Jeff rustysawdust at yahoo.com
Fri Sep 26 17:54:42 GMT 2003

Last month there was an interesting thread entitled "distcc over slow net 
links". I have a similar problem in that two of the "animals" on my farm have 
very old CPUs (although they are on a local 100baseT network). On a real farm 
these animals would probably be turned into glue or hamburger, but on a distcc 
farm I think that's animal cruelty! :)

Here's a quote from the original thread posted by Timothee:

> What I'm thinking, is that once local hosts are starved, distcc should
> find out that there is stuff running on slow hosts, and dupe the compile
> work on the local hosts, sending back whatever finishes first.

The thread went into some interesting discussions on how to choose a faster 
machine, and how distcc might be able to keep track of the speeds of each 
server.
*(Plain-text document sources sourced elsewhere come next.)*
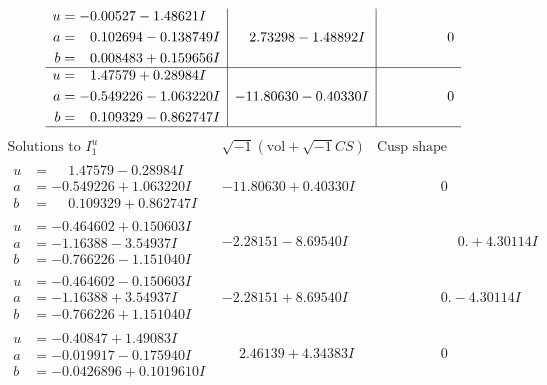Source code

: \documentclass[1p]{elsarticle_modified}
\theoremstyle{definition}
\newcommand{\I}{\sqrt{-1}}
\begin{document}
$$\begin{array}{c|c|c}
\begin{aligned}
u &= -0.00527 - 1.48621 I \\
a &= \phantom{-}0.102694 - 0.138749 I \\
b &= \phantom{-}0.008483 + 0.159656 I\end{aligned}
 & \phantom{-}2.73298 - 1.48892 I & \phantom{-0.000000 } 0 \\ \hline\begin{aligned}
u &= \phantom{-}1.47579 + 0.28984 I \\
a &= -0.549226 - 1.063220 I \\
b &= \phantom{-}0.109329 - 0.862747 I\end{aligned}
 & -11.80630 - 0.40330 I & \phantom{-0.000000 } 0\\
 \hline 
 \end{array}$$\newpage$$\begin{array}{c|c|c}  
\text{Solutions to }I^u_{1}& \I (\text{vol} + \sqrt{-1}CS) & \text{Cusp shape}\\
 \hline 
\begin{aligned}
u &= \phantom{-}1.47579 - 0.28984 I \\
a &= -0.549226 + 1.063220 I \\
b &= \phantom{-}0.109329 + 0.862747 I\end{aligned}
 & -11.80630 + 0.40330 I & \phantom{-0.000000 } 0 \\ \hline\begin{aligned}
u &= -0.464602 + 0.150603 I \\
a &= -1.16388 - 3.54937 I \\
b &= -0.766226 - 1.151040 I\end{aligned}
 & -2.28151 - 8.69540 I & \phantom{-0.000000 -}0. + 4.30114 I \\ \hline\begin{aligned}
u &= -0.464602 - 0.150603 I \\
a &= -1.16388 + 3.54937 I \\
b &= -0.766226 + 1.151040 I\end{aligned}
 & -2.28151 + 8.69540 I & \phantom{-0.000000 } 0. - 4.30114 I \\ \hline\begin{aligned}
u &= -0.40847 + 1.49083 I \\
a &= -0.019917 - 0.175940 I \\
b &= -0.0426896 + 0.1019610 I\end{aligned}
 & \phantom{-}2.46139 + 4.34383 I & \phantom{-0.000000 } 0 \\ \hline\begin{aligned}

\end{aligned}
\end{array}$$
\end{document}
In the case of this email, I believe "local hosts" meant the hosts on 
his fast local network. But what I'd really like to do is to simply keep 
"localhost" busy. That wouldn't require any of the additional complexity of 
tracking the power of each server, and it also would be a little bit more 
friendly if more than one person was trying to use the farm at a time.

The project I'm working on consists of over 80 libraries, and some of them are 
quite large. As make gets towards the end of each library, I often see those two 
slow machines drag out the end of the build for 20 or 30 seconds. With this many 
libraries, each one of those pauses really starts to hurt. Using distcc's 
excellent new graph tool, it becomes especially obvious when the fast hosts have 
all "scrolled off to white" and you see the two green bars remaining.

I haven't yet looked at the distcc source, so I'm not sure how complex it might 
be to implement a solution to keep the localhost busy. Because I'm not familiar 
with the architecture I'm probably not the best person to design the solution, 
but I'd be more than happy to help try to implement it if there's interest.